What you are asked to do
Below this sentence is a listing; return exactly its lines from the one with "## Prediction" to the one with "The data set", both kept, and nothing more.

Data for review

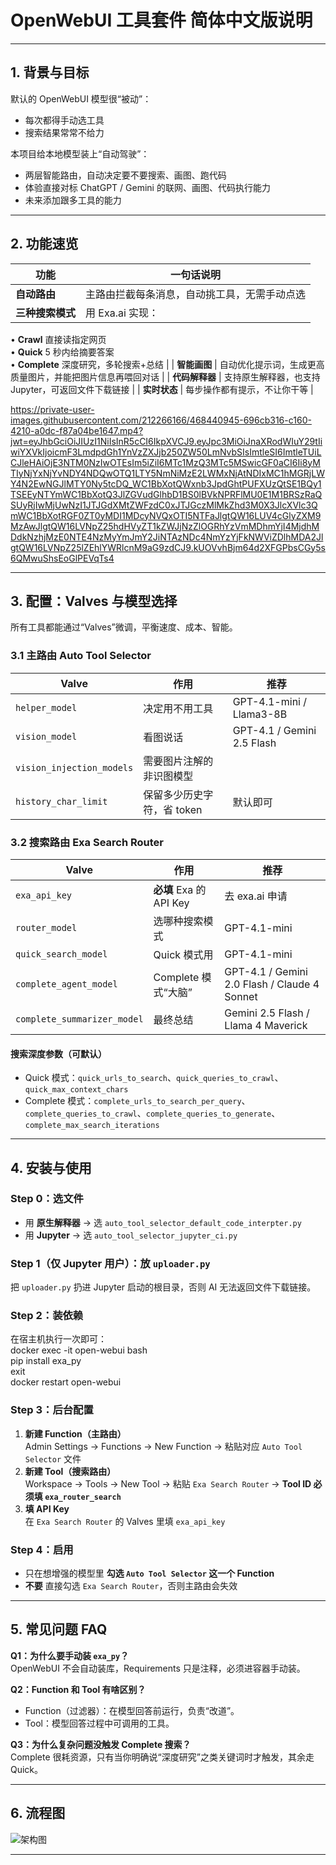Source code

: # OpenWebUI 工具套件 简体中文版说明  
---

## 1. 背景与目标  
默认的 OpenWebUI 模型很“被动”：  
- 每次都得手动选工具  
- 搜索结果常常不给力  

本项目给本地模型装上“自动驾驶”：  
- 两层智能路由，自动决定要不要搜索、画图、跑代码 
- 体验直接对标 ChatGPT / Gemini 的联网、画图、代码执行能力
- 未来添加跟多工具的能力

---

## 2. 功能速览  
| 功能 | 一句话说明 |
|---|---|
| **自动路由** | 主路由拦截每条消息，自动挑工具，无需手动点选 |
| **三种搜索模式** | 用 Exa.ai 实现：  
• **Crawl** 直接读指定网页  
• **Quick** 5 秒内给摘要答案  
• **Complete** 深度研究，多轮搜索+总结 |
| **智能画图** | 自动优化提示词，生成更高质量图片，并能把图片信息再喂回对话 |
| **代码解释器** | 支持原生解释器，也支持 Jupyter，可返回文件下载链接 |
| **实时状态** | 每步操作都有提示，不让你干等 |

https://private-user-images.githubusercontent.com/212266166/468440945-696cb316-c160-4210-a0dc-f87a04be1647.mp4?jwt=eyJhbGciOiJIUzI1NiIsInR5cCI6IkpXVCJ9.eyJpc3MiOiJnaXRodWIuY29tIiwiYXVkIjoicmF3LmdpdGh1YnVzZXJjb250ZW50LmNvbSIsImtleSI6ImtleTUiLCJleHAiOjE3NTM0NzIwOTEsIm5iZiI6MTc1MzQ3MTc5MSwicGF0aCI6Ii8yMTIyNjYxNjYvNDY4NDQwOTQ1LTY5NmNiMzE2LWMxNjAtNDIxMC1hMGRjLWY4N2EwNGJlMTY0Ny5tcDQ_WC1BbXotQWxnb3JpdGhtPUFXUzQtSE1BQy1TSEEyNTYmWC1BbXotQ3JlZGVudGlhbD1BS0lBVkNPRFlMU0E1M1BRSzRaQSUyRjIwMjUwNzI1JTJGdXMtZWFzdC0xJTJGczMlMkZhd3M0X3JlcXVlc3QmWC1BbXotRGF0ZT0yMDI1MDcyNVQxOTI5NTFaJlgtQW16LUV4cGlyZXM9MzAwJlgtQW16LVNpZ25hdHVyZT1kZWJjNzZlOGRhYzVmMDhmYjI4MjdhMDdkNzhjMzE0NTE4NzMyYmJmY2JiNTAzNDc4NmYzYjFkNWViZDlhMDA2JlgtQW16LVNpZ25lZEhlYWRlcnM9aG9zdCJ9.kUOVvhBjm64d2XFGPbsCGy5s6QMwuShsEoGlPEVqTs4

---

## 3. 配置：Valves 与模型选择  
所有工具都能通过“Valves”微调，平衡速度、成本、智能。

### 3.1 主路由 Auto Tool Selector  
| Valve | 作用 | 推荐 |
|---|---|---|
| `helper_model` | 决定用不用工具 | GPT-4.1-mini / Llama3-8B |
| `vision_model` | 看图说话 | GPT-4.1 / Gemini 2.5 Flash |
| `vision_injection_models` | 需要图片注解的非识图模型| |
| `history_char_limit` | 保留多少历史字符，省 token | 默认即可 |

### 3.2 搜索路由 Exa Search Router  
| Valve | 作用 | 推荐 |
|---|---|---|
| `exa_api_key` | **必填** Exa 的 API Key | 去 exa.ai 申请 |
| `router_model` | 选哪种搜索模式 | GPT-4.1-mini |
| `quick_search_model` | Quick 模式用 | GPT-4.1-mini |
| `complete_agent_model` | Complete 模式“大脑” | GPT-4.1 / Gemini 2.0 Flash / Claude 4 Sonnet |
| `complete_summarizer_model` | 最终总结 | Gemini 2.5 Flash / Llama 4 Maverick |

#### 搜索深度参数（可默认）
- Quick 模式：`quick_urls_to_search`、`quick_queries_to_crawl`、`quick_max_context_chars`
- Complete 模式：`complete_urls_to_search_per_query`、`complete_queries_to_crawl`、`complete_queries_to_generate`、`complete_max_search_iterations`

---

## 4. 安装与使用

### Step 0：选文件  
- 用 **原生解释器** → 选 `auto_tool_selector_default_code_interpter.py`  
- 用 **Jupyter** → 选 `auto_tool_selector_jupyter_ci.py`

### Step 1（仅 Jupyter 用户）：放 `uploader.py`  
把 `uploader.py` 扔进 Jupyter 启动的根目录，否则 AI 无法返回文件下载链接。

### Step 2：装依赖  
在宿主机执行一次即可：  
    docker exec -it open-webui bash  
    pip install exa_py  
    exit  
    docker restart open-webui  

### Step 3：后台配置  
1. **新建 Function（主路由）**  
   Admin Settings → Functions → New Function → 粘贴对应 `Auto Tool Selector` 文件  
2. **新建 Tool（搜索路由）**  
   Workspace → Tools → New Tool → 粘贴 `Exa Search Router` → **Tool ID 必须填 `exa_router_search`**  
3. **填 API Key**  
   在 `Exa Search Router` 的 Valves 里填 `exa_api_key`

### Step 4：启用  
- 只在想增强的模型里 **勾选 `Auto Tool Selector` 这一个 Function**  
- **不要** 直接勾选 `Exa Search Router`，否则主路由会失效

---

## 5. 常见问题 FAQ  
**Q1：为什么要手动装 `exa_py`？**  
OpenWebUI 不会自动装库，Requirements 只是注释，必须进容器手动装。

**Q2：Function 和 Tool 有啥区别？**  
- Function（过滤器）：在模型回答前运行，负责“改道”。  
- Tool：模型回答过程中可调用的工具。

**Q3：为什么复杂问题没触发 Complete 搜索？**  
Complete 很耗资源，只有当你明确说“深度研究”之类关键词时才触发，其余走 Quick。

---

## 6. 流程图  
![架构图](https://github.com/user-attachments/assets/e79f7658-020f-4804-8d16-e4414ad781e8)

---


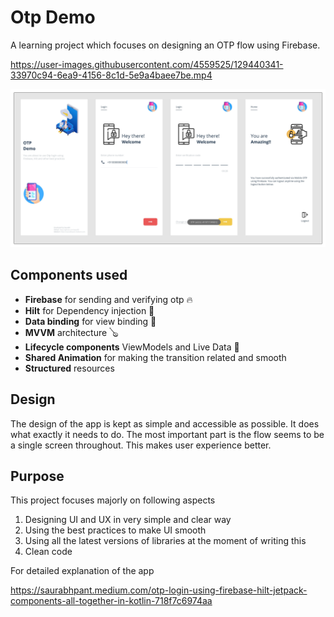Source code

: # Otp Demo
A learning project which focuses on designing an OTP flow using Firebase.

https://user-images.githubusercontent.com/4559525/129440341-33970c94-6ea9-4156-8c1d-5e9a4baee7be.mp4

![Screenshot](App.png)

## Components used
- **Firebase** for sending and verifying otp 🔥
- **Hilt** for Dependency injection 💉
- **Data binding** for view binding 🔖
- **MVVM** architecture 🪕
- **Lifecycle components** ViewModels and Live Data 🧩
- **Shared Animation** for making the transition related and smooth
- **Structured** resources

## Design
The design of the app is kept as simple and accessible as possible. It does what exactly it needs to do.
The most important part is the flow seems to be a single screen throughout. This makes user experience better.

## Purpose
This project focuses majorly on following aspects
1. Designing UI and UX in very simple and clear way
2. Using the best practices to make UI smooth
3. Using all the latest versions of libraries at the moment of writing this
4. Clean code

For detailed explanation of the app

https://saurabhpant.medium.com/otp-login-using-firebase-hilt-jetpack-components-all-together-in-kotlin-718f7c6974aa

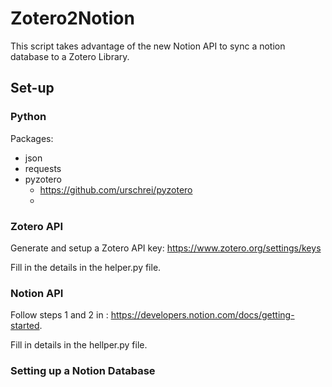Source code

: # Zotero2Notion
This script takes advantage of the new Notion API to sync a notion database to a Zotero Library. 

## Set-up
### Python
Packages:

- json
- requests
- pyzotero
  - https://github.com/urschrei/pyzotero
  - 


### Zotero API
Generate and setup a Zotero API key: https://www.zotero.org/settings/keys

Fill in the details in the helper.py file.

### Notion API

Follow steps 1 and 2 in : https://developers.notion.com/docs/getting-started.

Fill in details in the hellper.py file.

### Setting up a Notion Database
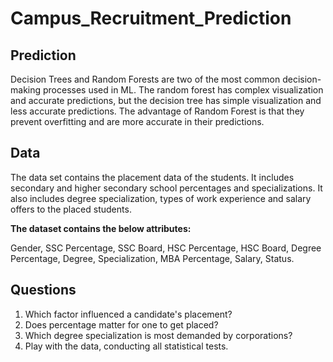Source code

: # Campus_Recruitment_Prediction

## Prediction
Decision Trees and Random Forests are two of the most common decision-making processes used in ML. The random forest has complex visualization and accurate predictions, but the decision tree has simple visualization and less accurate predictions. The advantage of Random Forest is that they prevent overfitting and are more accurate in their predictions.

## Data
The data set contains the placement data of the students. It includes secondary and higher secondary school percentages and specializations. It also includes degree specialization, types of work experience and salary offers to the placed students.

**The dataset contains the below attributes:**

Gender, SSC Percentage, SSC Board, HSC Percentage, HSC Board, Degree Percentage, Degree, Specialization, MBA Percentage, Salary, Status.

## Questions
1. Which factor influenced a candidate's placement?
2. Does percentage matter for one to get placed?
3. Which degree specialization is most demanded by corporations?
4. Play with the data, conducting all statistical tests.
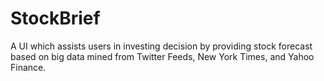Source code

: # StockBrief
A UI which assists users in investing decision by providing stock forecast based on big data mined from Twitter Feeds, New York Times, and Yahoo Finance.

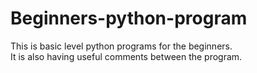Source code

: # Beginners-python-program
This is basic level python programs for the beginners. 
<br>
It is also having useful comments between the program.  
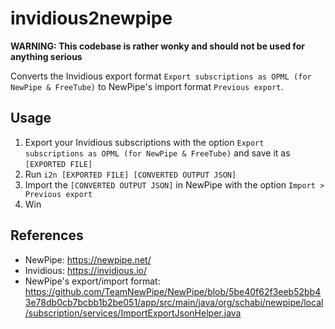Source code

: # invidious2newpipe

__WARNING: This codebase is rather wonky and should not be used for anything serious__

Converts the Invidious export format `Export subscriptions as OPML (for NewPipe & FreeTube)` to NewPipe's import format `Previous export`.

## Usage

1. Export your Invidious subscriptions with the option `Export subscriptions as OPML (for NewPipe & FreeTube)` and save it as `[EXPORTED FILE]`
2. Run `i2n [EXPORTED FILE] [CONVERTED OUTPUT JSON]`
3. Import the `[CONVERTED OUTPUT JSON]` in NewPipe with the option `Import > Previous export`
4. Win

## References

- NewPipe: <https://newpipe.net/>
- Invidious: <https://invidious.io/>
- NewPipe's export/import format: <https://github.com/TeamNewPipe/NewPipe/blob/5be40f62f3eeb52bb43e78db0cb7bcbb1b2be051/app/src/main/java/org/schabi/newpipe/local/subscription/services/ImportExportJsonHelper.java>
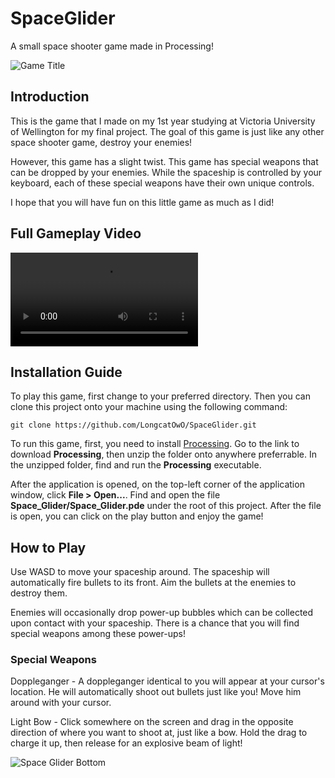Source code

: # SpaceGlider

A small space shooter game made in Processing!

![Game Title](images/title.png)

## Introduction

This is the game that I made on my 1st year studying at
Victoria University of Wellington for my final project.
The goal of this game is just like any other space shooter game,
destroy your enemies!

However, this game has a slight twist. This game has special
weapons that can be dropped by your enemies. While the spaceship is controlled
by your keyboard, each of these special weapons have their own unique controls.

I hope that you will have fun on this little game as much as I did!

## Full Gameplay Video
![Gameplay](videos/full-gameplay.mp4)

## Installation Guide

To play this game, first change to your preferred directory.
Then you can clone this project onto your machine using the following command:

    git clone https://github.com/LongcatOwO/SpaceGlider.git

To run this game, first, you need to install [Processing](https://processing.org/download).
Go to the link to download **Processing**, then unzip the folder onto anywhere preferrable.
In the unzipped folder, find and run the **Processing** executable.

After the application is opened, on the top-left corner of the application window,
click **File > Open...**. Find and open the file **Space_Glider/Space_Glider.pde**
under the root of this project. After the file is open, you can click on the play
button and enjoy the game!

## How to Play

Use WASD to move your spaceship around. The spaceship will automatically fire
bullets to its front. Aim the bullets at the enemies to destroy them.

Enemies will occasionally drop power-up bubbles which can be collected upon
contact with your spaceship. There is a chance that you will find special
weapons among these power-ups!

### Special Weapons

Doppleganger - A doppleganger identical to you will appear at your cursor's location.
He will automatically shoot out bullets just like you! Move him around with your
cursor.

Light Bow - Click somewhere on the screen and drag in the opposite direction of
where you want to shoot at, just like a bow. Hold the drag to charge it up,
then release for an explosive beam of light!

![Space Glider Bottom](images/bottom-title-screen.png)
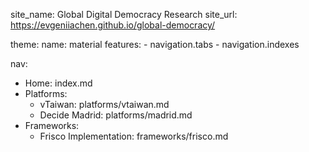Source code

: site_name: Global Digital Democracy Research
site_url: https://evgeniiachen.github.io/global-democracy/

theme:
  name: material
  features:
    - navigation.tabs
    - navigation.indexes

nav:
  - Home: index.md
  - Platforms:
    - vTaiwan: platforms/vtaiwan.md
    - Decide Madrid: platforms/madrid.md
  - Frameworks:
    - Frisco Implementation: frameworks/frisco.md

Answer to this problem
## Prediction
Decision Trees and Random Forests are two of the most common decision-making processes used in ML. The random forest has complex visualization and accurate predictions, but the decision tree has simple visualization and less accurate predictions. The advantage of Random Forest is that they prevent overfitting and are more accurate in their predictions.

## Data
The data set contains the placement data of the students. It includes secondary and higher secondary school percentages and specializations. It also includes degree specialization, types of work experience and salary offers to the placed students.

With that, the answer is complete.